(WORK TO COMPLETE)
For the records below, say how many lines contain the string "Sądzę". Give no other text.

(EXERCISE MATERIAL)
=== Section Start ===
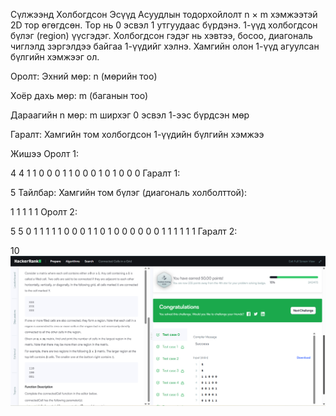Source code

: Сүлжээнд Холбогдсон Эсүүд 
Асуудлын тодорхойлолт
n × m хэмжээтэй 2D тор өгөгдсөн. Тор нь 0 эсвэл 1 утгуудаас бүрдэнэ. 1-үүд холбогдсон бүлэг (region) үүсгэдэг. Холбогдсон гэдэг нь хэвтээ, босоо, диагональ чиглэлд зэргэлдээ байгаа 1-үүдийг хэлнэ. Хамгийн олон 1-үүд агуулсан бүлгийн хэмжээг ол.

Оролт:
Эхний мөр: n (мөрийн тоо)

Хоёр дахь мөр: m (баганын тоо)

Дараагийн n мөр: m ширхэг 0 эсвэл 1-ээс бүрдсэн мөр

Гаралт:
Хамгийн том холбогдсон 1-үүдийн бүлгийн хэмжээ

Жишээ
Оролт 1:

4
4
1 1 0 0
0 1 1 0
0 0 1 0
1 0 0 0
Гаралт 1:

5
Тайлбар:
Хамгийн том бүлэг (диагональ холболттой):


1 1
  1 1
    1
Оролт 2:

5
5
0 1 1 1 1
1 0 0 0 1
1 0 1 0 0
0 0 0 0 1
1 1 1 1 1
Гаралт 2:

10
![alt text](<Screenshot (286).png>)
=== Section End ===
=== Section Start ===
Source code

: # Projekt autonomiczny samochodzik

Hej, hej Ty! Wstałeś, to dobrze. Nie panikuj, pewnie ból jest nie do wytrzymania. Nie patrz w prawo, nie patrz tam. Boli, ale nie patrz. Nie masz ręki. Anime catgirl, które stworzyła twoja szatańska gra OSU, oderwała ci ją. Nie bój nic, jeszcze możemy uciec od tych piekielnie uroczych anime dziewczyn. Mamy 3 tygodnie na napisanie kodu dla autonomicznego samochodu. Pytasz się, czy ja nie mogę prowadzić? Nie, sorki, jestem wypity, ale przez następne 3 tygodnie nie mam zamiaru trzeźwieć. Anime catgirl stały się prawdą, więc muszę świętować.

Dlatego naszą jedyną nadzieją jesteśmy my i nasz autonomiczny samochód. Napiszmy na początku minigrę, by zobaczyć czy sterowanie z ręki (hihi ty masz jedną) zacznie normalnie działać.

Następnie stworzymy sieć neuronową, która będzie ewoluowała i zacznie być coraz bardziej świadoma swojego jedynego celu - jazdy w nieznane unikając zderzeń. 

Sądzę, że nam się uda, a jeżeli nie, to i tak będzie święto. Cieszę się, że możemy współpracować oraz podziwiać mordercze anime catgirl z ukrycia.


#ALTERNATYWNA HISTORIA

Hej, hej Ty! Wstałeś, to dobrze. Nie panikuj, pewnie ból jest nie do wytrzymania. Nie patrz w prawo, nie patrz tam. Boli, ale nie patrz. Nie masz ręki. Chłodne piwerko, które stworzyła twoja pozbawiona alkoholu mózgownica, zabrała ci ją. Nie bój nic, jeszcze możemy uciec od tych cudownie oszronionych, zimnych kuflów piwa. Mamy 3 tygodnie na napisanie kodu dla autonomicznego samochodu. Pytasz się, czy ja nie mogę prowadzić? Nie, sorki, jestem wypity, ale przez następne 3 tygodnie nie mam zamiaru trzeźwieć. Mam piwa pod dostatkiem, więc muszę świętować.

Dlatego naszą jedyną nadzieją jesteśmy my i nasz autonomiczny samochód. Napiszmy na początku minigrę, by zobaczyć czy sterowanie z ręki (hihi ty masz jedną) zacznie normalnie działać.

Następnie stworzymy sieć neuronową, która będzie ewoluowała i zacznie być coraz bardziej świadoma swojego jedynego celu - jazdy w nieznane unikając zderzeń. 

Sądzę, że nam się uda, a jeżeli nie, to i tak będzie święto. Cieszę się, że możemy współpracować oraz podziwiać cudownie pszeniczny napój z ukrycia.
=== Section End ===
(RESULT FOR THIS TASK)
2